Il viaggio senza ritorno di Paul Imhoff

Da sinistra: Santa Croce al Lago, la lapide dedicata a Paul Imhoff e il blasone della famiglia Imhoff

Santa Croce del Lago è una piccola chiesa della provincia bellunese, situata sulle sponde dell’omonimo bacino. L’edificio, ricostruito alla fine dell’Ottocento all’indomani di un disastroso terremoto, poggia sulle fondamenta di antichissimi luoghi di culto risalenti addirittura all’anno Mille. Del passato di Santa Croce restano poche tracce: una pala seicentesca raffigurante la Deposizione dalla Croce, un ritratto di Santa Filomena e una curiosa lapide marmorea affissa su una delle pareti esterne.

L’altorilievo, segnato dal tempo, riproduce l’Orazione di Cristo nel giardino dei Getsemani, la preghiera che Gesù recita nell’uliveto poco prima di essere imprigionato. Attribuita alla bottega di Pietro Lombardo, scultore ticinese attivo a Venezia, l’opera commemora Paul Imhoff, patrizio di Norimberga morto nel 1478. Ma chi era costui? E cosa lo aveva spinto in quel luogo?   

Per saperne qualcosa in più sono necessarie alcune considerazioni sull’Alpago, la depressione a sud di Belluno circondata dai rilievi prealpini, solcata dal fiume Piave e ricca di boschi maestosi; uno spazio geografico che, nei secoli, ha alternato periodi di relativo isolamento a momenti economicamente e culturalmente più vivaci.

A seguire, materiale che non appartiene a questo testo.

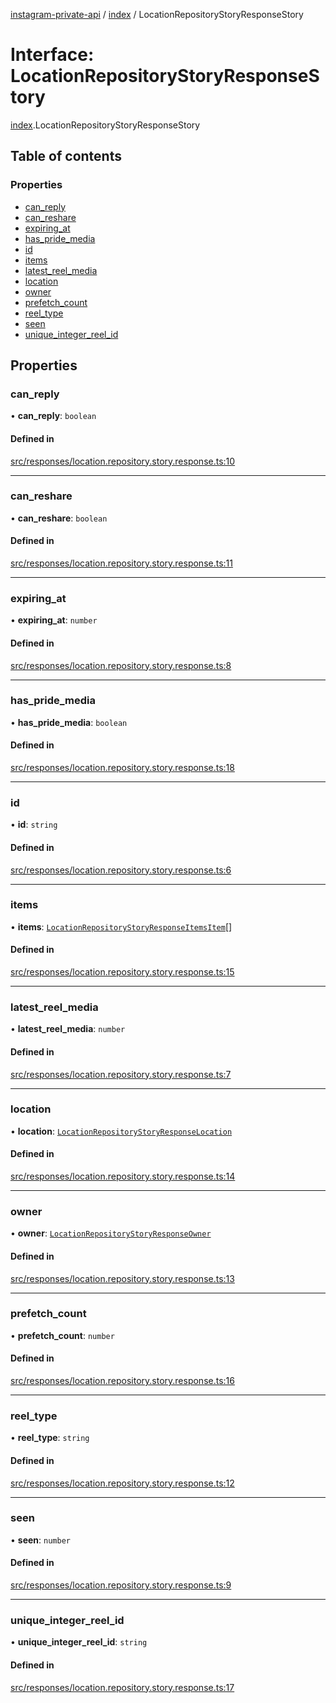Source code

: [instagram-private-api](../../README.md) / [index](../../modules/index.md) / LocationRepositoryStoryResponseStory

# Interface: LocationRepositoryStoryResponseStory

[index](../../modules/index.md).LocationRepositoryStoryResponseStory

## Table of contents

### Properties

- [can\_reply](LocationRepositoryStoryResponseStory.md#can_reply)
- [can\_reshare](LocationRepositoryStoryResponseStory.md#can_reshare)
- [expiring\_at](LocationRepositoryStoryResponseStory.md#expiring_at)
- [has\_pride\_media](LocationRepositoryStoryResponseStory.md#has_pride_media)
- [id](LocationRepositoryStoryResponseStory.md#id)
- [items](LocationRepositoryStoryResponseStory.md#items)
- [latest\_reel\_media](LocationRepositoryStoryResponseStory.md#latest_reel_media)
- [location](LocationRepositoryStoryResponseStory.md#location)
- [owner](LocationRepositoryStoryResponseStory.md#owner)
- [prefetch\_count](LocationRepositoryStoryResponseStory.md#prefetch_count)
- [reel\_type](LocationRepositoryStoryResponseStory.md#reel_type)
- [seen](LocationRepositoryStoryResponseStory.md#seen)
- [unique\_integer\_reel\_id](LocationRepositoryStoryResponseStory.md#unique_integer_reel_id)

## Properties

### can\_reply

• **can\_reply**: `boolean`

#### Defined in

[src/responses/location.repository.story.response.ts:10](https://github.com/Nerixyz/instagram-private-api/blob/0e0721c/src/responses/location.repository.story.response.ts#L10)

___

### can\_reshare

• **can\_reshare**: `boolean`

#### Defined in

[src/responses/location.repository.story.response.ts:11](https://github.com/Nerixyz/instagram-private-api/blob/0e0721c/src/responses/location.repository.story.response.ts#L11)

___

### expiring\_at

• **expiring\_at**: `number`

#### Defined in

[src/responses/location.repository.story.response.ts:8](https://github.com/Nerixyz/instagram-private-api/blob/0e0721c/src/responses/location.repository.story.response.ts#L8)

___

### has\_pride\_media

• **has\_pride\_media**: `boolean`

#### Defined in

[src/responses/location.repository.story.response.ts:18](https://github.com/Nerixyz/instagram-private-api/blob/0e0721c/src/responses/location.repository.story.response.ts#L18)

___

### id

• **id**: `string`

#### Defined in

[src/responses/location.repository.story.response.ts:6](https://github.com/Nerixyz/instagram-private-api/blob/0e0721c/src/responses/location.repository.story.response.ts#L6)

___

### items

• **items**: [`LocationRepositoryStoryResponseItemsItem`](LocationRepositoryStoryResponseItemsItem.md)[]

#### Defined in

[src/responses/location.repository.story.response.ts:15](https://github.com/Nerixyz/instagram-private-api/blob/0e0721c/src/responses/location.repository.story.response.ts#L15)

___

### latest\_reel\_media

• **latest\_reel\_media**: `number`

#### Defined in

[src/responses/location.repository.story.response.ts:7](https://github.com/Nerixyz/instagram-private-api/blob/0e0721c/src/responses/location.repository.story.response.ts#L7)

___

### location

• **location**: [`LocationRepositoryStoryResponseLocation`](LocationRepositoryStoryResponseLocation.md)

#### Defined in

[src/responses/location.repository.story.response.ts:14](https://github.com/Nerixyz/instagram-private-api/blob/0e0721c/src/responses/location.repository.story.response.ts#L14)

___

### owner

• **owner**: [`LocationRepositoryStoryResponseOwner`](LocationRepositoryStoryResponseOwner.md)

#### Defined in

[src/responses/location.repository.story.response.ts:13](https://github.com/Nerixyz/instagram-private-api/blob/0e0721c/src/responses/location.repository.story.response.ts#L13)

___

### prefetch\_count

• **prefetch\_count**: `number`

#### Defined in

[src/responses/location.repository.story.response.ts:16](https://github.com/Nerixyz/instagram-private-api/blob/0e0721c/src/responses/location.repository.story.response.ts#L16)

___

### reel\_type

• **reel\_type**: `string`

#### Defined in

[src/responses/location.repository.story.response.ts:12](https://github.com/Nerixyz/instagram-private-api/blob/0e0721c/src/responses/location.repository.story.response.ts#L12)

___

### seen

• **seen**: `number`

#### Defined in

[src/responses/location.repository.story.response.ts:9](https://github.com/Nerixyz/instagram-private-api/blob/0e0721c/src/responses/location.repository.story.response.ts#L9)

___

### unique\_integer\_reel\_id

• **unique\_integer\_reel\_id**: `string`

#### Defined in

[src/responses/location.repository.story.response.ts:17](https://github.com/Nerixyz/instagram-private-api/blob/0e0721c/src/responses/location.repository.story.response.ts#L17)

Nel Quattrocento il territorio alpagotto era sotto il dominio della Serenissima e viveva una stagione piuttosto florida destinata a durare almeno sino alla fine del Settecento. Le tumultuose acque del Piave erano teatro delle gesta degli zattieri che rifornivano di tronchi l’arsenale di Venezia; le vie di terra, collegate agli storici tracciati della Claudia Augusta e dell’Alemagna, erano percorse da pellegrini, soldati e mercanti che, a piedi o a cavallo, si muovevano spinti da impulsi religiosi, intenzioni bellicose o ambizioni economiche. I percorsi che dai paesi del nord Europa convergevano sulla Serenissima attraverso l’Alpago erano impegnativi, incerti e pericolosi sia a causa dell’asperità dei terreni che per la presenza di famelici predoni. A tutto ciò si sommavano le difficoltà legate alla lingua e alle diverse usanze, anche alimentari, che i viandanti dovevano affrontare nei loro spostamenti.

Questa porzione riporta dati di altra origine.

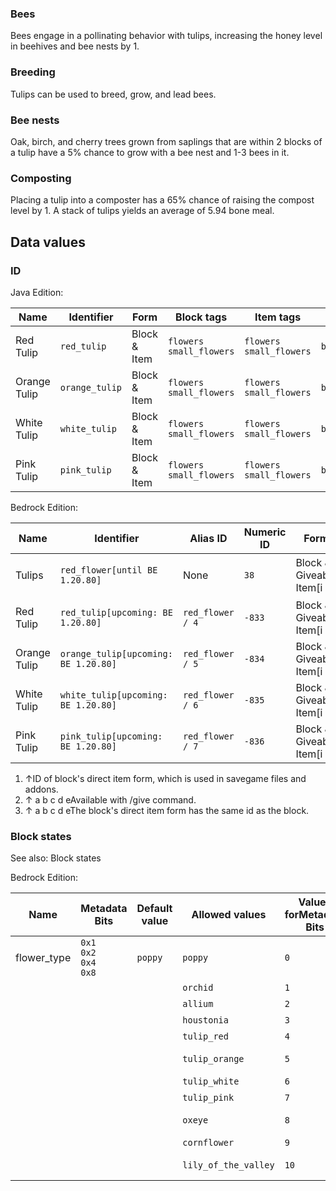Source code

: ### Bees
Bees engage in a pollinating behavior with tulips, increasing the honey level in beehives and bee nests by 1.

### Breeding
Tulips can be used to breed, grow, and lead bees.

### Bee nests
Oak, birch, and cherry trees grown from saplings that are within 2 blocks of a tulip have a 5% chance to grow with a bee nest and 1-3 bees in it.

### Composting
Placing a tulip into a composter has a 65% chance of raising the compost level by 1. A stack of tulips yields an average of 5.94 bone meal.

## Data values
### ID
Java Edition:

| Name         | Identifier     | Form         | Block tags                    | Item tags                     | Translation key                |
|--------------|----------------|--------------|-------------------------------|-------------------------------|--------------------------------|
| Red Tulip    | `red_tulip`    | Block & Item | `flowers`<br/>`small_flowers` | `flowers`<br/>`small_flowers` | `block.minecraft.red_tulip`    |
| Orange Tulip | `orange_tulip` | Block & Item | `flowers`<br/>`small_flowers` | `flowers`<br/>`small_flowers` | `block.minecraft.orange_tulip` |
| White Tulip  | `white_tulip`  | Block & Item | `flowers`<br/>`small_flowers` | `flowers`<br/>`small_flowers` | `block.minecraft.white_tulip`  |
| Pink Tulip   | `pink_tulip`   | Block & Item | `flowers`<br/>`small_flowers` | `flowers`<br/>`small_flowers` | `block.minecraft.pink_tulip`   |

Bedrock Edition:

| Name         | Identifier                            | Alias ID         | Numeric ID | Form                       | Item ID[i 1]   | Translation key                                                                                                                                   |
|--------------|---------------------------------------|------------------|------------|----------------------------|----------------|---------------------------------------------------------------------------------------------------------------------------------------------------|
| Tulips       | `red_flower‌[until BE 1.20.80]`       | None             | `38`       | Block & Giveable Item[i 2] | Identical[i 3] | `tile.red_flower.tulipRed.name`<br/>`tile.red_flower.tulipOrange.name`<br/>`tile.red_flower.tulipWhite.name`<br/>`tile.red_flower.tulipPink.name` |
| Red Tulip    | `red_tulip‌[upcoming: BE 1.20.80]`    | `red_flower / 4` | `-833`     | Block & Giveable Item[i 2] | Identical[i 3] | `tile.red_flower.tulipRed.name`                                                                                                                   |
| Orange Tulip | `orange_tulip‌[upcoming: BE 1.20.80]` | `red_flower / 5` | `-834`     | Block & Giveable Item[i 2] | Identical[i 3] | `tile.red_flower.tulipOrange.name`                                                                                                                |
| White Tulip  | `white_tulip‌[upcoming: BE 1.20.80]`  | `red_flower / 6` | `-835`     | Block & Giveable Item[i 2] | Identical[i 3] | `tile.red_flower.tulipWhite.name`                                                                                                                 |
| Pink Tulip   | `pink_tulip‌[upcoming: BE 1.20.80]`   | `red_flower / 7` | `-836`     | Block & Giveable Item[i 2] | Identical[i 3] | `tile.red_flower.tulipPink.name`                                                                                                                  |

1. ↑ID of block's direct item form, which is used in savegame files and addons.
2. ↑ a b c d eAvailable with /give command.
3. ↑ a b c d eThe block's direct item form has the same id as the block.

### Block states
See also: Block states

Bedrock Edition:

| Name        | Metadata Bits                       | Default value | Allowed values       | Values forMetadata Bits | Description        |
|-------------|-------------------------------------|---------------|----------------------|-------------------------|--------------------|
| flower_type | `0x1`<br/>`0x2`<br/>`0x4`<br/>`0x8` | `poppy`       | `poppy`              | `0`                     | Poppy              |
|             |                                     |               | `orchid`             | `1`                     | Blue Orchid        |
|             |                                     |               | `allium`             | `2`                     | Allium             |
|             |                                     |               | `houstonia`          | `3`                     | Azure Bluet        |
|             |                                     |               | `tulip_red`          | `4`                     | Red Tulip          |
|             |                                     |               | `tulip_orange`       | `5`                     | Orange Tulip       |
|             |                                     |               | `tulip_white`        | `6`                     | White Tulip        |
|             |                                     |               | `tulip_pink`         | `7`                     | Pink Tulip         |
|             |                                     |               | `oxeye`              | `8`                     | Oxeye Daisy        |
|             |                                     |               | `cornflower`         | `9`                     | Cornflower         |
|             |                                     |               | `lily_of_the_valley` | `10`                    | Lily of the Valley |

Paul Imhoff, l’uomo della lapide, era un mercante e apparteneva a un mondo eterogeneo fatto di umili venditori porta a porta, bottegai, commercianti alla perenne ricerca di una fiera, imprenditori internazionali e usurai. Individui assai diversi fra loro, per censo e per status, accomunati da qualità fra cui memoria, scaltrezza, dimestichezza con le operazioni di cambio e propensione per lingue straniere.

Gli Imhoff (o Im Hof) erano famosi e rispettati già dal Duecento: originari di Norimberga, in Baviera, si affermarono prima in Germania e in Europa Orientale, poi approdarono a Venezia nella seconda metà del Trecento. Imparentati con illustri dinastie di banchieri come i Fugger, alleati di solide famiglie mercantili bavaresi, potenti anche da un punto di vista politico, gli Imhoff commerciavano tabacco, pellami, stoffe, vino, spezie e metalli preziosi. Merci alle quali si aggiungevano oggetti di lusso prodotti in Germania, seta e armi.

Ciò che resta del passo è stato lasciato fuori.